Como se fosse uma procissão, dezenas de pessoas deslocam-se diariamente dos lugares mais remotos da cidade para uma fonte natural perto da gigantesca escultura localizada no morro do Corcovado, para recolherem água potável, para substituir aquela que é oferecida atualmente pelo aqueduto municipal.
O icónico morro de 713 metros de altura integra um parque natural, e está localizado na parte sul do Rio de Janeiro, a região mais turística da cidade.
A fonte que fornece a água natural fica na parte mais alta da colina, quase ao pé de Cristo, um local que não é de difícil acesso e quase acessível de autocarro, apesar de ser necessário caminhar por trilhos.
A maioria da população que procura água naquele ponto são vizinhos, que moram em favelas próximas do local, mas também moradores de bairros e municípios da parte norte do Rio de Janeiro e da sua área metropolitana, como Penha e Caxias, localizados a pouco mais de uma hora do Corcovado.
"Não vem mais gente porque as pessoas não sabem. Há pessoas que cobram até 30 reais (6,30 euros) pelo galão [garrafão] de água. Aqui temos água pura e cristalina (gratuita)", disse Fabiano Almeida Oliveira, músico e cantor de funk que, duas vezes por semana, recolhe cerca de 20 litros para consumo em sua casa.
O músico, citado pela agência espanhola Efe, começou a deslocar-se até à fonte depois de perceber que estava a consumir "água pesada, com sabor e cheiro a lama".

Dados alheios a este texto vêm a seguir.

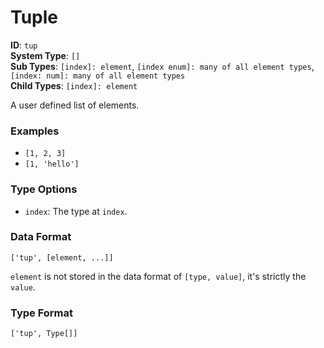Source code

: # Tuple

**ID**: `tup`  
**System Type**: `[]`  
**Sub Types**: `[index]: element`, `[index enum]: many of all element types`, `[index: num]: many of all element types`  
**Child Types**: `[index]: element`  

A user defined list of elements.

### Examples

- `[1, 2, 3]`
- `[1, 'hello']`

### Type Options

- `index`: The type at `index`.

### Data Format

```
['tup', [element, ...]]
```

`element` is not stored in the data format of `[type, value]`, it's strictly the `value`.

### Type Format

```
['tup', Type[]]
```
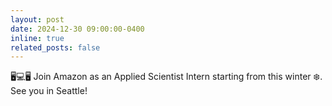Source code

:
 ```yaml
---
layout: post
date: 2024-12-30 09:00:00-0400
inline: true
related_posts: false
---
```


:desktop_computer::computer::desktop_computer: Join Amazon as an Applied Scientist Intern starting from this winter :snowflake:. See you in Seattle!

Do mesmo se queixou María da Conceição, empregada doméstica que também vai à fonte várias vezes por semana, para levar água para os seus filhos, porque diz ser impossível consumir o líquido que sai da sua torneira.
"Não, eu não bebo. O sabor é terrível. A água é branca, mas não dá", detalhou a brasileira.
Embora as autoridades locais e sanitárias garantam que a água que chega às casas dos cidadãos do Rio de Janeiro é "potável", o sabor a terra e o cheiro estranho que emana impede que os moradores confiem no que os técnicos dizem, menos ainda quando em algumas casas o líquido ainda saía turvo da torneira.
Após um mês de protestos dos habitantes da cidade, as autoridades de saúde dizem que finalmente estão a controlar os efeitos de uma saturação de "geosmina".
Contudo, enfrentam agora a presença de detergente nas águas que alimentam a estação de tratamento de Guandu, principal centro de abastecimento de água da região.
A geosmina é uma substância orgânica produzida quando existem muitas algas e bactérias na água e, segundo a Companhia de Água e Esgoto do Rio de Janeiro (Cedae), não causa danos à saúde, portanto, segundo a entidade, a água pode ser consumida.
Esse tipo de alga foi detetado num ponto de recolha de água no rio Guandu, que abastece 75% da população da região metropolitana do Rio de Janeiro, onde vivem mais de 8,5 milhões de pessoas.
No entanto, segundo a Universidade Federal do Rio de Janeiro, embora não seja tóxica, o geosmina "pode ser um indicador de problemas na qualidade da água utilizada para o abastecimento", uma vez que é produzida por algumas bactérias que crescem em ambientes aquáticos "com altas concentrações de nutrientes, especialmente em nascentes que recebem águas residuais não tratadas".
Para reduzir o problema da geosmina, o governo regional adotou o uso de carvão ativado, mas não indicou o tempo necessário para resolver o problema.
Apesar das autoridades regionais e da Cedae assegurarem que se trata de água potável, a maioria da população recusa-se a consumir o líquido que chega às suas casas, o que provocou uma subida no preço da água engarrafada que, além disso, é escassa nas prateleiras dos supermercados.
Algumas doenças, principalmente de estômago e pele, também apareceram na população que consumiu água, principalmente no oeste e norte do Rio de Janeiro.